31 Mai 2018 Par Paperjam.lu
Cette semaine, le Land a rencontré Claude Seywert, futur CEO d’Encevo, pour en savoir davantage sur ce changement et ses éventuelles conséquences. (Photo: d'Lëtzebuerger Land)

Chaque semaine, Paperjam.lu vous propose de découvrir les grands dossiers qui font la une du Lëtzebuerger Land. Cette semaine, les journalistes du Land ont rencontré Claude Seywert, qui succédera à Jean Lucius au poste de CEO d’Encevo, afin de connaître les grandes lignes de ses projets.

Nouvelle direction

Claude Seywert prendra la relève à la tête du groupe d’énergie Encevo en automne, lorsque l’actuel CEO Jean Lucius fera valoir ses droits à la retraite. Seywert connaît bien le groupe: il a participé aux négociations de fusion entre Cegedel, Soteg et Saar Ferngas en tant que représentant d’ArcelorMittal, et a représenté le sidérurgiste au conseil d’administration du groupe alors appelé Enovos, avant de rejoindre l’opérateur de réseau Creos.

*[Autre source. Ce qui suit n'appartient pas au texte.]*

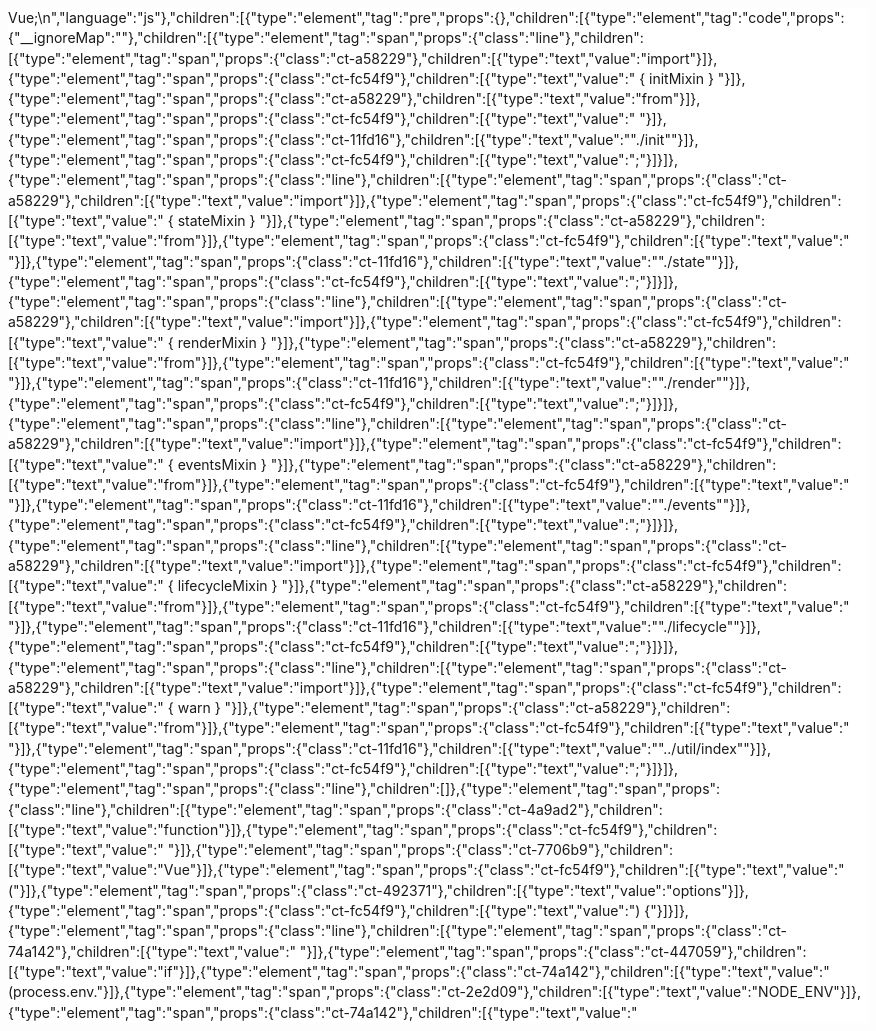 Vue;\n","language":"js"},"children":[{"type":"element","tag":"pre","props":{},"children":[{"type":"element","tag":"code","props":{"__ignoreMap":""},"children":[{"type":"element","tag":"span","props":{"class":"line"},"children":[{"type":"element","tag":"span","props":{"class":"ct-a58229"},"children":[{"type":"text","value":"import"}]},{"type":"element","tag":"span","props":{"class":"ct-fc54f9"},"children":[{"type":"text","value":" { initMixin } "}]},{"type":"element","tag":"span","props":{"class":"ct-a58229"},"children":[{"type":"text","value":"from"}]},{"type":"element","tag":"span","props":{"class":"ct-fc54f9"},"children":[{"type":"text","value":" "}]},{"type":"element","tag":"span","props":{"class":"ct-11fd16"},"children":[{"type":"text","value":"\"./init\""}]},{"type":"element","tag":"span","props":{"class":"ct-fc54f9"},"children":[{"type":"text","value":";"}]}]},{"type":"element","tag":"span","props":{"class":"line"},"children":[{"type":"element","tag":"span","props":{"class":"ct-a58229"},"children":[{"type":"text","value":"import"}]},{"type":"element","tag":"span","props":{"class":"ct-fc54f9"},"children":[{"type":"text","value":" { stateMixin } "}]},{"type":"element","tag":"span","props":{"class":"ct-a58229"},"children":[{"type":"text","value":"from"}]},{"type":"element","tag":"span","props":{"class":"ct-fc54f9"},"children":[{"type":"text","value":" "}]},{"type":"element","tag":"span","props":{"class":"ct-11fd16"},"children":[{"type":"text","value":"\"./state\""}]},{"type":"element","tag":"span","props":{"class":"ct-fc54f9"},"children":[{"type":"text","value":";"}]}]},{"type":"element","tag":"span","props":{"class":"line"},"children":[{"type":"element","tag":"span","props":{"class":"ct-a58229"},"children":[{"type":"text","value":"import"}]},{"type":"element","tag":"span","props":{"class":"ct-fc54f9"},"children":[{"type":"text","value":" { renderMixin } "}]},{"type":"element","tag":"span","props":{"class":"ct-a58229"},"children":[{"type":"text","value":"from"}]},{"type":"element","tag":"span","props":{"class":"ct-fc54f9"},"children":[{"type":"text","value":" "}]},{"type":"element","tag":"span","props":{"class":"ct-11fd16"},"children":[{"type":"text","value":"\"./render\""}]},{"type":"element","tag":"span","props":{"class":"ct-fc54f9"},"children":[{"type":"text","value":";"}]}]},{"type":"element","tag":"span","props":{"class":"line"},"children":[{"type":"element","tag":"span","props":{"class":"ct-a58229"},"children":[{"type":"text","value":"import"}]},{"type":"element","tag":"span","props":{"class":"ct-fc54f9"},"children":[{"type":"text","value":" { eventsMixin } "}]},{"type":"element","tag":"span","props":{"class":"ct-a58229"},"children":[{"type":"text","value":"from"}]},{"type":"element","tag":"span","props":{"class":"ct-fc54f9"},"children":[{"type":"text","value":" "}]},{"type":"element","tag":"span","props":{"class":"ct-11fd16"},"children":[{"type":"text","value":"\"./events\""}]},{"type":"element","tag":"span","props":{"class":"ct-fc54f9"},"children":[{"type":"text","value":";"}]}]},{"type":"element","tag":"span","props":{"class":"line"},"children":[{"type":"element","tag":"span","props":{"class":"ct-a58229"},"children":[{"type":"text","value":"import"}]},{"type":"element","tag":"span","props":{"class":"ct-fc54f9"},"children":[{"type":"text","value":" { lifecycleMixin } "}]},{"type":"element","tag":"span","props":{"class":"ct-a58229"},"children":[{"type":"text","value":"from"}]},{"type":"element","tag":"span","props":{"class":"ct-fc54f9"},"children":[{"type":"text","value":" "}]},{"type":"element","tag":"span","props":{"class":"ct-11fd16"},"children":[{"type":"text","value":"\"./lifecycle\""}]},{"type":"element","tag":"span","props":{"class":"ct-fc54f9"},"children":[{"type":"text","value":";"}]}]},{"type":"element","tag":"span","props":{"class":"line"},"children":[{"type":"element","tag":"span","props":{"class":"ct-a58229"},"children":[{"type":"text","value":"import"}]},{"type":"element","tag":"span","props":{"class":"ct-fc54f9"},"children":[{"type":"text","value":" { warn } "}]},{"type":"element","tag":"span","props":{"class":"ct-a58229"},"children":[{"type":"text","value":"from"}]},{"type":"element","tag":"span","props":{"class":"ct-fc54f9"},"children":[{"type":"text","value":" "}]},{"type":"element","tag":"span","props":{"class":"ct-11fd16"},"children":[{"type":"text","value":"\"../util/index\""}]},{"type":"element","tag":"span","props":{"class":"ct-fc54f9"},"children":[{"type":"text","value":";"}]}]},{"type":"element","tag":"span","props":{"class":"line"},"children":[]},{"type":"element","tag":"span","props":{"class":"line"},"children":[{"type":"element","tag":"span","props":{"class":"ct-4a9ad2"},"children":[{"type":"text","value":"function"}]},{"type":"element","tag":"span","props":{"class":"ct-fc54f9"},"children":[{"type":"text","value":" "}]},{"type":"element","tag":"span","props":{"class":"ct-7706b9"},"children":[{"type":"text","value":"Vue"}]},{"type":"element","tag":"span","props":{"class":"ct-fc54f9"},"children":[{"type":"text","value":"("}]},{"type":"element","tag":"span","props":{"class":"ct-492371"},"children":[{"type":"text","value":"options"}]},{"type":"element","tag":"span","props":{"class":"ct-fc54f9"},"children":[{"type":"text","value":") {"}]}]},{"type":"element","tag":"span","props":{"class":"line"},"children":[{"type":"element","tag":"span","props":{"class":"ct-74a142"},"children":[{"type":"text","value":"  "}]},{"type":"element","tag":"span","props":{"class":"ct-447059"},"children":[{"type":"text","value":"if"}]},{"type":"element","tag":"span","props":{"class":"ct-74a142"},"children":[{"type":"text","value":" (process.env."}]},{"type":"element","tag":"span","props":{"class":"ct-2e2d09"},"children":[{"type":"text","value":"NODE_ENV"}]},{"type":"element","tag":"span","props":{"class":"ct-74a142"},"children":[{"type":"text","value":" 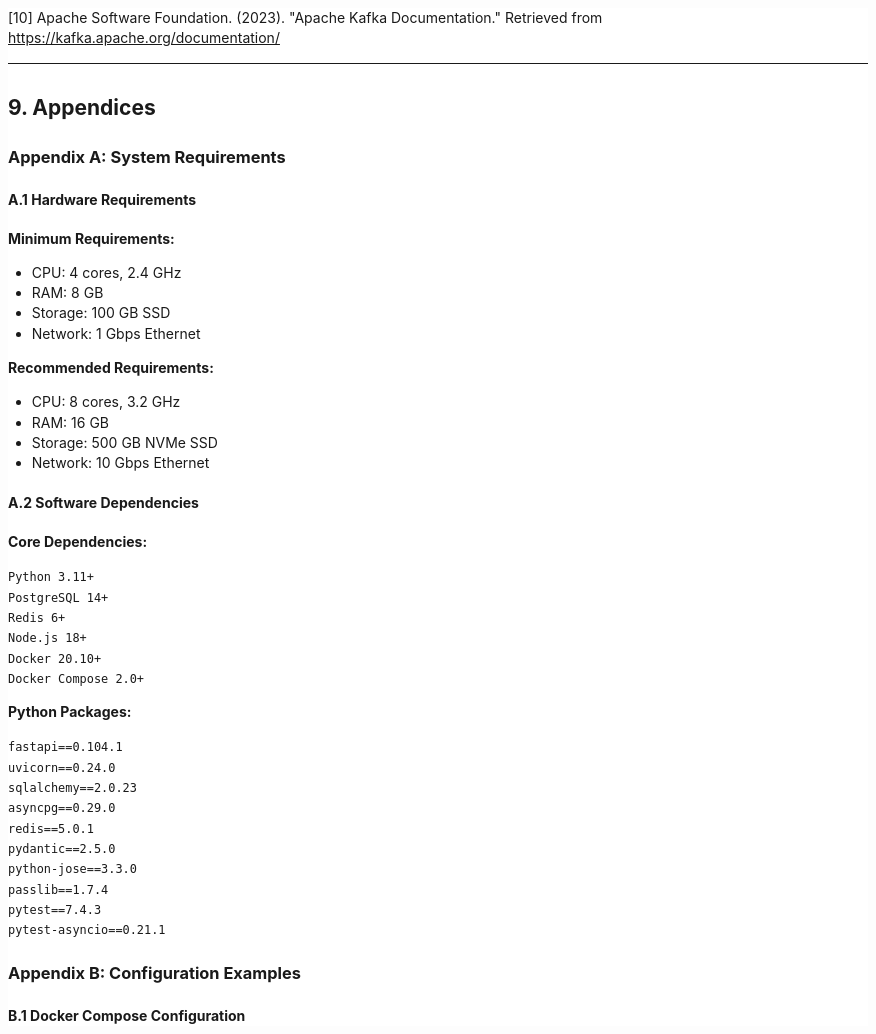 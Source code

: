 [10] Apache Software Foundation. (2023). "Apache Kafka Documentation." Retrieved from https://kafka.apache.org/documentation/

---

## 9. Appendices

### Appendix A: System Requirements

#### A.1 Hardware Requirements

**Minimum Requirements:**
- CPU: 4 cores, 2.4 GHz
- RAM: 8 GB
- Storage: 100 GB SSD
- Network: 1 Gbps Ethernet

**Recommended Requirements:**
- CPU: 8 cores, 3.2 GHz
- RAM: 16 GB
- Storage: 500 GB NVMe SSD
- Network: 10 Gbps Ethernet

#### A.2 Software Dependencies

**Core Dependencies:**
```
Python 3.11+
PostgreSQL 14+
Redis 6+
Node.js 18+
Docker 20.10+
Docker Compose 2.0+
```

**Python Packages:**
```
fastapi==0.104.1
uvicorn==0.24.0
sqlalchemy==2.0.23
asyncpg==0.29.0
redis==5.0.1
pydantic==2.5.0
python-jose==3.3.0
passlib==1.7.4
pytest==7.4.3
pytest-asyncio==0.21.1
```

### Appendix B: Configuration Examples

#### B.1 Docker Compose Configuration
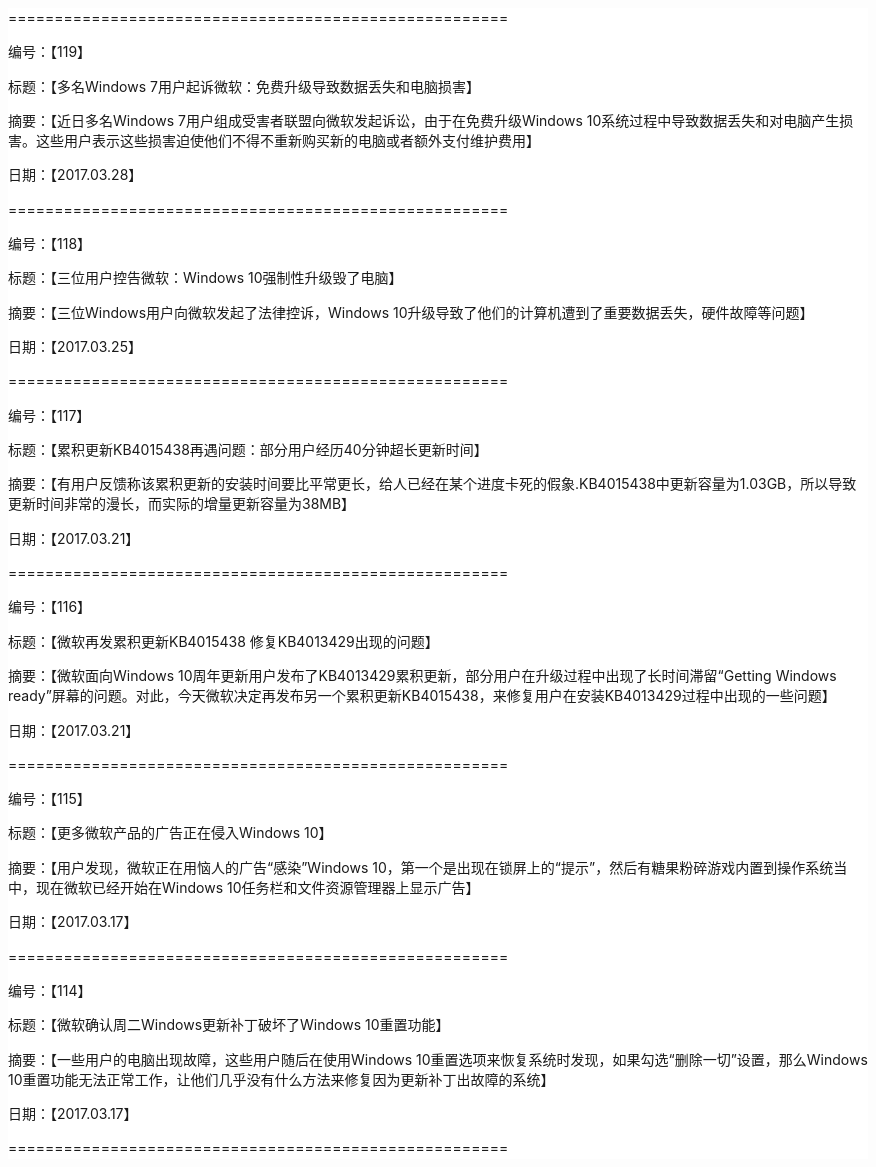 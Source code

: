 ======================================================

编号：【119】

标题：【多名Windows 7用户起诉微软：免费升级导致数据丢失和电脑损害】

摘要：【近日多名Windows 7用户组成受害者联盟向微软发起诉讼，由于在免费升级Windows 10系统过程中导致数据丢失和对电脑产生损害。这些用户表示这些损害迫使他们不得不重新购买新的电脑或者额外支付维护费用】

日期：【2017.03.28】

======================================================

编号：【118】

标题：【三位用户控告微软：Windows 10强制性升级毁了电脑】

摘要：【三位Windows用户向微软发起了法律控诉，Windows 10升级导致了他们的计算机遭到了重要数据丢失，硬件故障等问题】

日期：【2017.03.25】

======================================================

编号：【117】

标题：【累积更新KB4015438再遇问题：部分用户经历40分钟超长更新时间】

摘要：【有用户反馈称该累积更新的安装时间要比平常更长，给人已经在某个进度卡死的假象.KB4015438中更新容量为1.03GB，所以导致更新时间非常的漫长，而实际的增量更新容量为38MB】

日期：【2017.03.21】

======================================================

编号：【116】

标题：【微软再发累积更新KB4015438 修复KB4013429出现的问题】

摘要：【微软面向Windows 10周年更新用户发布了KB4013429累积更新，部分用户在升级过程中出现了长时间滞留“Getting Windows ready”屏幕的问题。对此，今天微软决定再发布另一个累积更新KB4015438，来修复用户在安装KB4013429过程中出现的一些问题】

日期：【2017.03.21】

======================================================

编号：【115】

标题：【更多微软产品的广告正在侵入Windows 10】

摘要：【用户发现，微软正在用恼人的广告“感染”Windows 10，第一个是出现在锁屏上的“提示”，然后有糖果粉碎游戏内置到操作系统当中，现在微软已经开始在Windows 10任务栏和文件资源管理器上显示广告】

日期：【2017.03.17】

======================================================

编号：【114】

标题：【微软确认周二Windows更新补丁破坏了Windows 10重置功能】

摘要：【一些用户的电脑出现故障，这些用户随后在使用Windows 10重置选项来恢复系统时发现，如果勾选“删除一切”设置，那么Windows 10重置功能无法正常工作，让他们几乎没有什么方法来修复因为更新补丁出故障的系统】

日期：【2017.03.17】

======================================================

Dans un entretien accordé au Land, il parle du repositionnement stratégique du groupe sur l’énergie renouvelable dans la Grande Région, le rôle qui reviendra à celui-ci dans le futur projeté dans l’étude Rifkin, c’est-à-dire quand les consommateurs produiront leur propre énergie, et le changement imminent dans l’actionnariat.

 

Un «Eurofighter» au-dessus des Ardennes

En proposant Claude Turmes, un politicien professionnel, qui a passé 20 ans de sa vie au Parlement européen, pour le poste de secrétaire d’État au Développement durable et aux Infrastructures, le parti des Verts est prêt à sacrifier, l’année prochaine, son mandat européen. Mais il préfère sauvegarder le mandat hérité de feu Camille Gira dans la circonscription du Nord. Car face au DP et au LSAP qui risquent de laisser des plumes aux législatives en octobre, les Verts espèrent s’en sortir sans pertes. Ce qui, à leurs yeux, augmenterait considérablement les chances d’être choisis par le CSV comme partenaire de coalition. 

À vos marques – partez!

L’apprentissage de la natation est un des objectifs de l’enseignement fondamental, inscrits dans le socle commun de connaissances et de compétences. L’enjeu est avant tout sécuritaire: l’enfant doit être capable de ne pas se noyer. La dernière réforme de l’école fondamentale a attribué à l’instituteur/l’institutrice la charge d’apprendre à nager aux enfants. Mais malgré une formation continue intitulée «School swimming teacher», conçue par la Fédération luxembourgeoise de la natation et de sauvetage, les maîtres-nageurs sonnent l’alarme: de plus en plus d’enfants et d’adolescents ne sauraient plus nager.